→ **Task statement**
Only one portion of the data is to be written out: from the line bearing "Committing too many" through the line bearing "Vague or uninformative". Write it exactly as it appears.
# # #
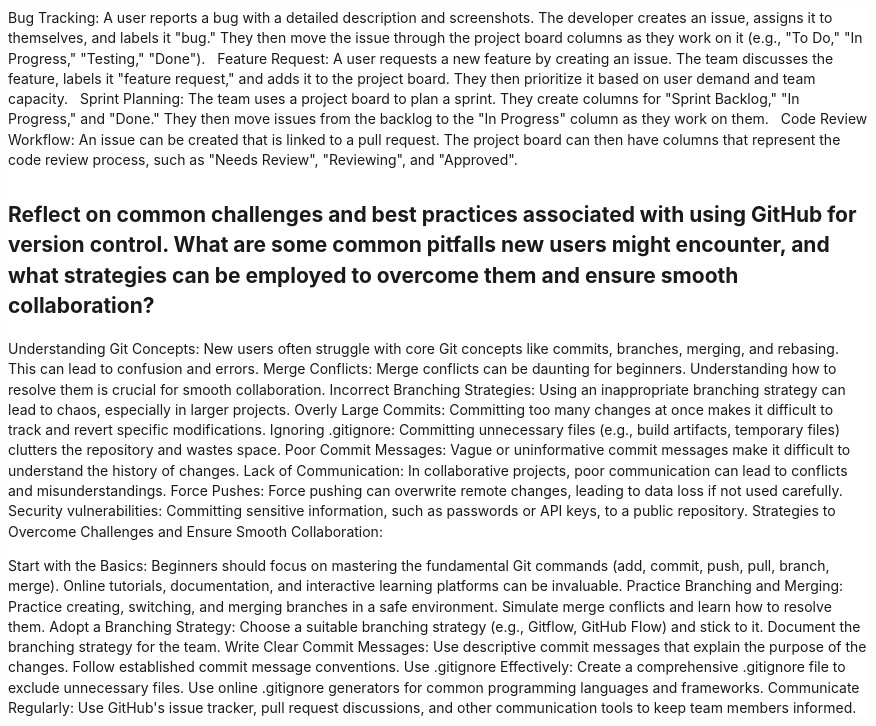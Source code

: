 Bug Tracking:
A user reports a bug with a detailed description and screenshots. The developer creates an issue, assigns it to themselves, and labels it "bug." They then move the issue through the project board columns as they work on it (e.g., "To Do," "In Progress," "Testing," "Done").   
Feature Request:
A user requests a new feature by creating an issue. The team discusses the feature, labels it "feature request," and adds it to the project board. They then prioritize it based on user demand and team capacity.   
Sprint Planning:
The team uses a project board to plan a sprint. They create columns for "Sprint Backlog," "In Progress," and "Done." They then move issues from the backlog to the "In Progress" column as they work on them.   
Code Review Workflow:
An issue can be created that is linked to a pull request. The project board can then have columns that represent the code review process, such as "Needs Review", "Reviewing", and "Approved".   


## Reflect on common challenges and best practices associated with using GitHub for version control. What are some common pitfalls new users might encounter, and what strategies can be employed to overcome them and ensure smooth collaboration?
Understanding Git Concepts:
New users often struggle with core Git concepts like commits, branches, merging, and rebasing. This can lead to confusion and errors.
Merge Conflicts:
Merge conflicts can be daunting for beginners. Understanding how to resolve them is crucial for smooth collaboration.
Incorrect Branching Strategies:
Using an inappropriate branching strategy can lead to chaos, especially in larger projects.
Overly Large Commits:
Committing too many changes at once makes it difficult to track and revert specific modifications.
Ignoring .gitignore:
Committing unnecessary files (e.g., build artifacts, temporary files) clutters the repository and wastes space.
Poor Commit Messages:
Vague or uninformative commit messages make it difficult to understand the history of changes.
Lack of Communication:
In collaborative projects, poor communication can lead to conflicts and misunderstandings.
Force Pushes:
Force pushing can overwrite remote changes, leading to data loss if not used carefully.
Security vulnerabilities:
Committing sensitive information, such as passwords or API keys, to a public repository.
Strategies to Overcome Challenges and Ensure Smooth Collaboration:

Start with the Basics:
Beginners should focus on mastering the fundamental Git commands (add, commit, push, pull, branch, merge).
Online tutorials, documentation, and interactive learning platforms can be invaluable.
Practice Branching and Merging:
Practice creating, switching, and merging branches in a safe environment.
Simulate merge conflicts and learn how to resolve them.
Adopt a Branching Strategy:
Choose a suitable branching strategy (e.g., Gitflow, GitHub Flow) and stick to it.
Document the branching strategy for the team.
Write Clear Commit Messages:
Use descriptive commit messages that explain the purpose of the changes.
Follow established commit message conventions.
Use .gitignore Effectively:
Create a comprehensive .gitignore file to exclude unnecessary files.
Use online .gitignore generators for common programming languages and frameworks.
Communicate Regularly:
Use GitHub's issue tracker, pull request discussions, and other communication tools to keep team members informed.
# # #
→ **Your solution**
Committing too many changes at once makes it difficult to track and revert specific modifications.
Ignoring .gitignore:
Committing unnecessary files (e.g., build artifacts, temporary files) clutters the repository and wastes space.
Poor Commit Messages:
Vague or uninformative commit messages make it difficult to understand the history of changes.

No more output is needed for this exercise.